EU development policy: evolving as an instrument of foreign policy and as an expression of solidarity

Abstract

This article introduces the special issue on the evolution of European Union development policy, against the background of fundamental challenges that have emerged since the 2009 Lisbon Treaty. The special issue's objective is to highlight the complex dynamics of a policy area that is called on to address the massive challenges of poverty, inequality, healthcare capacity, climate change, insecurity and weak governance in countries of the global south, and at the same time support European foreign policy objectives including political stability, migration management, access to resources and markets. In this introductory article, we attempt to sketch the broad outlines of the conceptual and practical dilemmas faced by a policy area that is supposed to be able to fix almost any problem. We observe that European development policy's evolution is driven by the tension between its raison d'etre as a concrete expression of global solidarity and international cooperation, and its increasing instrumentalisation in the service of European economic and security interests. We highlight some of the key challenges that have emerged in the last decade, including rising populist nationalism and Brexit within Europe, the changing nature of relationships between Europe and countries who receive EU aid, and the changing nature of development cooperation itself, exemplified by the 2030 Agenda and the Sustainable Development Goals. We outline the specific contributions the articles in this special issue make to research and policy debates on the themes we raise in this introduction. We conclude that the battle between the forces of solidarity and instrumentality has evolved EU development policy into an impossibly complex arena of competing norms, practices and institutions, which raises many open questions for future research.

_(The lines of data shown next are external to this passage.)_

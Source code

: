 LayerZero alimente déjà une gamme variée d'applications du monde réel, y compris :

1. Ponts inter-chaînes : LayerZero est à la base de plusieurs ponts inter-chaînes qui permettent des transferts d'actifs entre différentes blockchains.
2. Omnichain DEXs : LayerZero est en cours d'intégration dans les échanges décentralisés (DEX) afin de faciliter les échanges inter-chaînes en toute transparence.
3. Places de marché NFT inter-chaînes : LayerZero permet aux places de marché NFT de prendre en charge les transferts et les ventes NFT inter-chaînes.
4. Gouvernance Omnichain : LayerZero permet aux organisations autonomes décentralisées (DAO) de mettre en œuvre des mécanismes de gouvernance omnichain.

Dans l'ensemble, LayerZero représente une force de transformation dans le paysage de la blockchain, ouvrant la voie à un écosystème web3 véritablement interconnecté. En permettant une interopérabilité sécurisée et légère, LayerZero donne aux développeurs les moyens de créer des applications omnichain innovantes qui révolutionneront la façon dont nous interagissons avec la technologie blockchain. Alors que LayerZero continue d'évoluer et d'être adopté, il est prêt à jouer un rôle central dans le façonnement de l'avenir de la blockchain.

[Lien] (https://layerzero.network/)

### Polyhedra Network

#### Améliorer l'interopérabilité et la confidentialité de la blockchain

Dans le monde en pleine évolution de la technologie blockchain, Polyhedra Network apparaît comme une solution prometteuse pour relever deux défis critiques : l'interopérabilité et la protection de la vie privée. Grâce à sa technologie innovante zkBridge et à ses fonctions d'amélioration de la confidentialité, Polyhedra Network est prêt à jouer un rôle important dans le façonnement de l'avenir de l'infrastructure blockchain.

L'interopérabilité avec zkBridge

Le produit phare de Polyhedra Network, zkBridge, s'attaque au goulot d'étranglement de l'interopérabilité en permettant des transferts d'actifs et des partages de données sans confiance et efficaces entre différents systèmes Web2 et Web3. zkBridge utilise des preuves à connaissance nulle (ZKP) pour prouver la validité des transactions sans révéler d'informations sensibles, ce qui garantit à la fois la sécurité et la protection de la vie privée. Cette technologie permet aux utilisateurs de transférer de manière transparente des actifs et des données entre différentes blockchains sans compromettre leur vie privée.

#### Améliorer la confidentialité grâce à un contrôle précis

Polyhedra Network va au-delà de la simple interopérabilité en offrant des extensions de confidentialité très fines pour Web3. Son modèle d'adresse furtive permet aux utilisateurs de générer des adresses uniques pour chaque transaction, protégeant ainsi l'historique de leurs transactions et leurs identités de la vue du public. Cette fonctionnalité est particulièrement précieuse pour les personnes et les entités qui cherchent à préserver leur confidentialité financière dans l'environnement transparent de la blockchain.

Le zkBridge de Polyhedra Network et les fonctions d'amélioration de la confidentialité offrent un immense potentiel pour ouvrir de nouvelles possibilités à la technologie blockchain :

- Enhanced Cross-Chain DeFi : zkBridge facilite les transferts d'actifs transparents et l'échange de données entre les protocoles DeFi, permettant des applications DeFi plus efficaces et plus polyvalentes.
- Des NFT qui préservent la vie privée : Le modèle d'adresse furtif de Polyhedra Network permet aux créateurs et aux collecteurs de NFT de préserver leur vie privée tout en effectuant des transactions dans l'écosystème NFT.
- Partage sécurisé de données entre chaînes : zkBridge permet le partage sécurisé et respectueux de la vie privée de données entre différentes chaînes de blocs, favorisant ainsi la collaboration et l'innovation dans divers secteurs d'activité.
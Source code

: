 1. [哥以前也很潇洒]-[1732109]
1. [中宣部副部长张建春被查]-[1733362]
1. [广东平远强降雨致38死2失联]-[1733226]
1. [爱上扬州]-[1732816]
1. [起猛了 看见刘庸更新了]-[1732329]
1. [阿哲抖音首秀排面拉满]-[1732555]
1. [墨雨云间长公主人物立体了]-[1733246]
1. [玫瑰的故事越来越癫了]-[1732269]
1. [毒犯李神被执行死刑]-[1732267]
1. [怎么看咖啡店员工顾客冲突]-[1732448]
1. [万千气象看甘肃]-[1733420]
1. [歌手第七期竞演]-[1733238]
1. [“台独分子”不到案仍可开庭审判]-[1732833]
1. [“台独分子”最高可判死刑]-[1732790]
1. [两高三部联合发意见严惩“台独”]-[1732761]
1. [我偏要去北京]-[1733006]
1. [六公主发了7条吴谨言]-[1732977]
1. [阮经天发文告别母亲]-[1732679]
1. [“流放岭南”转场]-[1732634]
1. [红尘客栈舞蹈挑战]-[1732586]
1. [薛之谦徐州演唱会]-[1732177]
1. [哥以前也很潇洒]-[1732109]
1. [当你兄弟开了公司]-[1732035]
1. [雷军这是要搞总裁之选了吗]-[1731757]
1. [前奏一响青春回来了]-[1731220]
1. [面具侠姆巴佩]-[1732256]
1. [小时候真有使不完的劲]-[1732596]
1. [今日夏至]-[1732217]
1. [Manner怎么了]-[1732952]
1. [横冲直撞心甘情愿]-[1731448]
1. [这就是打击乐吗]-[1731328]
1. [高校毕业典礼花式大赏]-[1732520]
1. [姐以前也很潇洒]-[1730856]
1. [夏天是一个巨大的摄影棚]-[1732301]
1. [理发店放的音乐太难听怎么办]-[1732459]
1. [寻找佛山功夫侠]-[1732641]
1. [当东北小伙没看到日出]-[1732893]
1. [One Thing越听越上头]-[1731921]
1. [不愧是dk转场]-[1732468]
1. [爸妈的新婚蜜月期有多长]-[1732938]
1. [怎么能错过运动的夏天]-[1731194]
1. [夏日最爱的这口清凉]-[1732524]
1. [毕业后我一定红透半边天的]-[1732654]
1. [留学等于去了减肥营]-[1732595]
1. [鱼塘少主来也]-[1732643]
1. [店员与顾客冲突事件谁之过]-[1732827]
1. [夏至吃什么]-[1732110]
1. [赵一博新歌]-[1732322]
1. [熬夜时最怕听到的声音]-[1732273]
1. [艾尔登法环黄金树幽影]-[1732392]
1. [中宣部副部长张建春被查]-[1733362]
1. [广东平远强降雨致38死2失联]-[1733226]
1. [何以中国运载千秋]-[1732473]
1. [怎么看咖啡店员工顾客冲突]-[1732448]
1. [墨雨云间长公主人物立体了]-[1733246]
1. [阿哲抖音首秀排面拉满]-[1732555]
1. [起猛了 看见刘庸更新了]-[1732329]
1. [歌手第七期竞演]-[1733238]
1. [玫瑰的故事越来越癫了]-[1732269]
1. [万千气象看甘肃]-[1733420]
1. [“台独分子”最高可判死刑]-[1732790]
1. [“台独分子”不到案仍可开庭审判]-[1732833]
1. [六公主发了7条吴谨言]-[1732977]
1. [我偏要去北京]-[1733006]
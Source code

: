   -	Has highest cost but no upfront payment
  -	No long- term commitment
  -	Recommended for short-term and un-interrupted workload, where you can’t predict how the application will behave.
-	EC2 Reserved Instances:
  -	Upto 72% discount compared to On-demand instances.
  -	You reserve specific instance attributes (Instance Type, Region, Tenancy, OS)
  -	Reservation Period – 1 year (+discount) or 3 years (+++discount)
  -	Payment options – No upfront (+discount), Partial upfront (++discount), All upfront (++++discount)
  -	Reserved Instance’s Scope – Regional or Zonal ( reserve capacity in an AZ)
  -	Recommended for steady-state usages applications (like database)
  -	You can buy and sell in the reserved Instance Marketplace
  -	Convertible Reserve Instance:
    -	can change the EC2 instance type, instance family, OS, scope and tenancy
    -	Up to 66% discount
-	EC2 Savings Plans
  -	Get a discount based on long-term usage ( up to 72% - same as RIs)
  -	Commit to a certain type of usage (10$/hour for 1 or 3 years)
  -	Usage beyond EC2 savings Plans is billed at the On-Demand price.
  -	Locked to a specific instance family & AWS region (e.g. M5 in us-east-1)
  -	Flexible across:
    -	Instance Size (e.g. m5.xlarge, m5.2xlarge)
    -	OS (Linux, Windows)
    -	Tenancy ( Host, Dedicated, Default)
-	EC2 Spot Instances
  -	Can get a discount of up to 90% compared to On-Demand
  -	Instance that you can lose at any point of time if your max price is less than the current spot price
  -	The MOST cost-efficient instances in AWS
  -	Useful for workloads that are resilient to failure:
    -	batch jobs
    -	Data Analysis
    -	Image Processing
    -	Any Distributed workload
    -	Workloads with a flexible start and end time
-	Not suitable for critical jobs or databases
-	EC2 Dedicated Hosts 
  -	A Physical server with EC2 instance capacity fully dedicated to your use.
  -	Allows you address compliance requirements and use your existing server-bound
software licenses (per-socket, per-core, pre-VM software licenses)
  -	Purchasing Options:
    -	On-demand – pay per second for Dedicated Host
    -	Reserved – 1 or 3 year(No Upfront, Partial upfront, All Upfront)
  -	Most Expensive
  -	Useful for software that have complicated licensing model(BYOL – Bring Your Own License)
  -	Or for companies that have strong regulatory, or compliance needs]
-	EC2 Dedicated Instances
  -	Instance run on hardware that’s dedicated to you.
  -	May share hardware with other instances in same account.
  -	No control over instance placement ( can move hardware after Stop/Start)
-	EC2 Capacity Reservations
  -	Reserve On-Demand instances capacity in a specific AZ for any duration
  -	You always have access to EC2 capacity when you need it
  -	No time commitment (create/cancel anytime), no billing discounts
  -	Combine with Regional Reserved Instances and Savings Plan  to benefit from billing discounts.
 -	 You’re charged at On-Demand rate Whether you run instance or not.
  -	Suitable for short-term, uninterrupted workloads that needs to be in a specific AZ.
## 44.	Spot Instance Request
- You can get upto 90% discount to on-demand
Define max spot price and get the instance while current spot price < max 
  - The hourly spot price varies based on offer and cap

Publication DOI: https://doi.org/10.30950/jcer.v16i2.1156
Divisions: College of Business and Social Sciences > School of Social Sciences & Humanities > Politics, History and International Relations
Aston University (General)
Additional Information: This work is licensed under a Creative Commons Attribution-NonCommercial-NoDerivatives 4.0 International License.
Uncontrolled Keywords: EU development policy,EU foreign policy,Instrumentalisation,Solidarity,Political Science and International Relations
Last Modified: 18 Nov 2024 08:21
Date Deposited: 09 Jul 2020 11:25
Full Text Link:
Related URLs: https://www.jce ... ticle/view/1156 (Publisher URL)
http://www.scop ... tnerID=8YFLogxK (Scopus URL)
PURE Output Type: Article
Published Date: 2020-07-28
Accepted Date: 2020-06-29
Authors: Furness, Mark
Ghica, Luciana-Alexandra
Lightfoot, Simon
Szent-Iványi, Balázs (ORCID Profile 0000-0002-5883-4601)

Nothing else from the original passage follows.